We can also use indexing to exclude a row or column by prefixing the
selection with a -
sign.
mat[,-1] # remove first column
## [1] -0.84301634 0.03101184 -0.12862220 0.23745063 -0.85384364 1.12104093
## [7] 0.95398374 1.50372298 -1.51849281 -0.82569271
mat[-c(1:5),] # remove first five rows
## apples oranges
## [1,] 6 1.1210409
## [2,] 7 0.9539837
## [3,] 8 1.5037230
## [4,] 9 -1.5184928
## [5,] 10 -0.8256927
We can create a matrix filled with random values drawn from a normal distribution for our work below.
m = matrix(rnorm(20),nrow=10)
summary(m)
## V1 V2
## Min. :-1.5849 Min. :-2.9330
## 1st Qu.:-0.8206 1st Qu.:-0.5576
## Median :-0.6572 Median :-0.1636
## Mean :-0.4372 Mean :-0.2955
## 3rd Qu.:-0.4814 3rd Qu.: 0.7165
## Max. : 2.1681 Max. : 1.2195
Multiplication and division works similarly to vectors. When multiplying by a vector, for example, the values of the vector are reused. In the simplest case, let’s multiply the matrix by a constant (vector of length 1).
# multiply all values in the matrix by 20
m2 = m*20
summary(m2)
## V1 V2
## Min. :-31.698 Min. :-58.659
## 1st Qu.:-16.411 1st Qu.:-11.151
## Median :-13.143 Median : -3.272
## Mean : -8.743 Mean : -5.910
## 3rd Qu.: -9.629 3rd Qu.: 14.331
## Max. : 43.361 Max. : 24.389
By combining subsetting with assignment, we can make changes to just part of a matrix.
# and add 100 to the first column of m
m2[,1] = m2[,1] + 100
# summarize m
summary(m2)
## V1 V2
## Min. : 68.30 Min. :-58.659
## 1st Qu.: 83.59 1st Qu.:-11.151
## Median : 86.86 Median : -3.272
## Mean : 91.26 Mean : -5.910
## 3rd Qu.: 90.37 3rd Qu.: 14.331
## Max. :143.36 Max. : 24.389
A somewhat common transformation for a matrix is to transpose which changes rows to columns.
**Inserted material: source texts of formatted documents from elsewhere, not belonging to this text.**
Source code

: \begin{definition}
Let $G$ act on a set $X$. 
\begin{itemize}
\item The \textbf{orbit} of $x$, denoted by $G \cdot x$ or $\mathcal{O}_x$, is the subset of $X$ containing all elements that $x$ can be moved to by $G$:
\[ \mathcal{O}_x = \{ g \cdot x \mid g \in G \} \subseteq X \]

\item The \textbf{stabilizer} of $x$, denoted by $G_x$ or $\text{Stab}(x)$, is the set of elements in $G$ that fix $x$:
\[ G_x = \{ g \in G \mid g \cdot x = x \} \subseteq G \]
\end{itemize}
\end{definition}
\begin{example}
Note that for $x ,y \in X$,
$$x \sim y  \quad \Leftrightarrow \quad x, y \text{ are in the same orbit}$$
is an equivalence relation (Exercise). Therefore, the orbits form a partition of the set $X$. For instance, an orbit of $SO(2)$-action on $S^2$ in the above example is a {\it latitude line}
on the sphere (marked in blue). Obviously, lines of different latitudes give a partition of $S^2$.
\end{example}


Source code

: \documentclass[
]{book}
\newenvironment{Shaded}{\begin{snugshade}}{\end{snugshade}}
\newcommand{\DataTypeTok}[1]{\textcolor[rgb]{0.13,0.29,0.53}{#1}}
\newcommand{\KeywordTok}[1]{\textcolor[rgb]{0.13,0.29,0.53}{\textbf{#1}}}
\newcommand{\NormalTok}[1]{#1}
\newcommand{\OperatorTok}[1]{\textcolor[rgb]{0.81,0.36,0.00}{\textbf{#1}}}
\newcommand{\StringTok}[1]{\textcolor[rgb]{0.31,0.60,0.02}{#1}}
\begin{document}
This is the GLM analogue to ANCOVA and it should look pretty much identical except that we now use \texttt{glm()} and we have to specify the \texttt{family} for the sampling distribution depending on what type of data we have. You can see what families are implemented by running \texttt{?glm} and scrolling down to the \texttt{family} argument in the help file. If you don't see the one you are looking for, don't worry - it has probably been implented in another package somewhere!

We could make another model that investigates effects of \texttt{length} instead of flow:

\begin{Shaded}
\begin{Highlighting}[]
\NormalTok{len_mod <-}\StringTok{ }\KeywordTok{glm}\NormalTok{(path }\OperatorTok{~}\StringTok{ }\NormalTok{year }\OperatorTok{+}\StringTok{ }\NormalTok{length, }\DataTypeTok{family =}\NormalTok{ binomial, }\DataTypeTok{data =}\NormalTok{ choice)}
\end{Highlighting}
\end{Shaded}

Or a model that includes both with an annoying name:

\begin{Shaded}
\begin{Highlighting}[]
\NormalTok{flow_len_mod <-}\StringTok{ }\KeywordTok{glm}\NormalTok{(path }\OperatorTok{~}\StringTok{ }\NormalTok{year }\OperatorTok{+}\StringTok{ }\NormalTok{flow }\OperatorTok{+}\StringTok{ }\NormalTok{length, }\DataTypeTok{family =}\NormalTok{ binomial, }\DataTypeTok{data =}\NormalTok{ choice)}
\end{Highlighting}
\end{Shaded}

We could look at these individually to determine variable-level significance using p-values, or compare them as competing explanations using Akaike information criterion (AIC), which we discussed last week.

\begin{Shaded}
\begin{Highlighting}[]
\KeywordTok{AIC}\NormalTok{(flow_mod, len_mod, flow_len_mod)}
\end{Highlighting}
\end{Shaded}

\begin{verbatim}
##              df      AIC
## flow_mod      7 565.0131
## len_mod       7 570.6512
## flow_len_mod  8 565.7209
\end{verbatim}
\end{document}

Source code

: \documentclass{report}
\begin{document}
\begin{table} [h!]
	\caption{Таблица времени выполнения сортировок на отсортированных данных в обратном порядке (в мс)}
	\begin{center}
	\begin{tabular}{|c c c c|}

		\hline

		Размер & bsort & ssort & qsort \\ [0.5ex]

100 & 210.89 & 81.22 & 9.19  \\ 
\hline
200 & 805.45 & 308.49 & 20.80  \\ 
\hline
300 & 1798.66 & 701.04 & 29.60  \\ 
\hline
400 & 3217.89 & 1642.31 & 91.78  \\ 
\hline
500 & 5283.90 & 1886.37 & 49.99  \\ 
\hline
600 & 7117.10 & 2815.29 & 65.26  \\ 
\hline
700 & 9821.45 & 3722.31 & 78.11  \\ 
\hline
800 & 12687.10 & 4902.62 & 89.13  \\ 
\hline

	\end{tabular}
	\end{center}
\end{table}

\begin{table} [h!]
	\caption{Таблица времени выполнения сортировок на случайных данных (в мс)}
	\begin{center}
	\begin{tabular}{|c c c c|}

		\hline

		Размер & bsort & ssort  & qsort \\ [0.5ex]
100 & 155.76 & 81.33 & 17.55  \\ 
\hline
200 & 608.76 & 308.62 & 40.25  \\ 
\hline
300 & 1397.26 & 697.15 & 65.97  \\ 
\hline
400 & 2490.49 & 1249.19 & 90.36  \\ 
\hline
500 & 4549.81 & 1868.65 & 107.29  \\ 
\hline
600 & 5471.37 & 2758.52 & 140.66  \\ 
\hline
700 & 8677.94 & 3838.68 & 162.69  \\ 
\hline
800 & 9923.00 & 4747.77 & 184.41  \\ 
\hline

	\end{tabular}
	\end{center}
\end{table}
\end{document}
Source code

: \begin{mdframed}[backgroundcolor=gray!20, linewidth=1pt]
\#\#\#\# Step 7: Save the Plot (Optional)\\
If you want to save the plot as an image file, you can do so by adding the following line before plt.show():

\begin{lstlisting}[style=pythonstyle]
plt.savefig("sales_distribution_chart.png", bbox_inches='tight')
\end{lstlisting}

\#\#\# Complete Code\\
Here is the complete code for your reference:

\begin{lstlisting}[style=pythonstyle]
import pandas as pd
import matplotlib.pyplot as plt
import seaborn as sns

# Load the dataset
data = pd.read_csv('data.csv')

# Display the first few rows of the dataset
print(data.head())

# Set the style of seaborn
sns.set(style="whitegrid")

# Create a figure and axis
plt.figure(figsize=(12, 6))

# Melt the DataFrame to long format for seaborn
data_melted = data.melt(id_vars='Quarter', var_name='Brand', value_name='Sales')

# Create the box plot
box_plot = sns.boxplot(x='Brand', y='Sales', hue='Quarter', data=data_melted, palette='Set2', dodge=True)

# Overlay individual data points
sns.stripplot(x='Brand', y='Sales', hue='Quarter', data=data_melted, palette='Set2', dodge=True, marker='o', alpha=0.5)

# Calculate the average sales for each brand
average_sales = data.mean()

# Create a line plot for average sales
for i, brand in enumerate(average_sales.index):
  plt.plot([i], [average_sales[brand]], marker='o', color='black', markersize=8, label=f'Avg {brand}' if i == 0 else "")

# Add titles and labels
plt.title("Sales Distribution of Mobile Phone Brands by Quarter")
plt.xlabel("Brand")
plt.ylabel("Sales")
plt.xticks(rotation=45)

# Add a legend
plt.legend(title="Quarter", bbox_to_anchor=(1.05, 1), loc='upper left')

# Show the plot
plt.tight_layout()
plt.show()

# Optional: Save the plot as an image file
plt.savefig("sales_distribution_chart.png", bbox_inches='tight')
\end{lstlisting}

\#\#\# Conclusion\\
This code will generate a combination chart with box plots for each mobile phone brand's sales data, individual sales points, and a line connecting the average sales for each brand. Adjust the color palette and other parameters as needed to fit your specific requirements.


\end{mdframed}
One might need to do this if an assay output from a lab machine puts samples in rows and genes in columns, for example, while in Bioconductor/R, we often want the samples in columns and the genes in rows.
t(m2)
## [,1] [,2] [,3] [,4] [,5] [,6] [,7]
## [1,] 68.3024107 84.853621 74.30254 83.16710 87.48558 143.361431 87.08400
## [2,] -0.7274469 -1.932346 19.34996 -10.19411 24.38908 -4.610796 21.81934
## [,8] [,9] [,10]
## [1,] 86.62978 91.33294 106.05043
## [2,] -11.47012 -58.65922 -37.06505
Again, we just need a matrix to play with. We’ll use
rnorm
again, but with a slight twist.
m3 = matrix(rnorm(100,5,2),ncol=10) # what does the 5 mean here? And the 2?
Since these data are from a normal distribution, we can look at a row (or column) to see what the mean and standard deviation are.
mean(m3[,1])
## [1] 4.345614
sd(m3[,1])
## [1] 2.104432
# or a row
mean(m3[1,])
## [1] 4.263493
sd(m3[1,])
## [1] 1.490555
There are some useful convenience functions for computing means and sums of data in all of the columns and rows of matrices.
colMeans(m3)
## [1] 4.345614 4.628478 5.097733 5.711541 5.171218 4.974755 4.847533 4.931225
## [9] 5.162024 6.280296
rowMeans(m3)
## [1] 4.263493 5.320054 5.441344 5.287590 5.633510 4.941104 5.039043 5.013403
## [9] 5.063764 5.147110
rowSums(m3)
## [1] 42.63493 53.20054 54.41344 52.87590 56.33510 49.41104 50.39043 50.13403
## [9] 50.63764 51.47110
colSums(m3)
## [1] 43.45614 46.28478 50.97733 57.11541 51.71218 49.74755 48.47533 49.31225
## [9] 51.62024 62.80296
We can look at the distribution of column means:
# save as a variable
cmeans = colMeans(m3)
summary(cmeans)
## Min. 1st Qu. Median Mean 3rd Qu. Max.
## 4.346 4.868 5.036 5.115 5.169 6.280
Note that this is centered pretty closely around the selected mean of
5
above.
How about the standard deviation? There is not a colSd
function, but it turns out that we can easily apply functions that take
vectors as input, like sd
and “apply” them across either
the rows (the first dimension) or columns (the second) dimension.
csds = apply(m3, 2, sd)
summary(csds)
## Min. 1st Qu. Median Mean 3rd Qu. Max.
## 1.186 2.038 2.144 2.116 2.316 2.903
Again, take a look at the distribution which is centered quite close to the selected standard deviation when we created our matrix.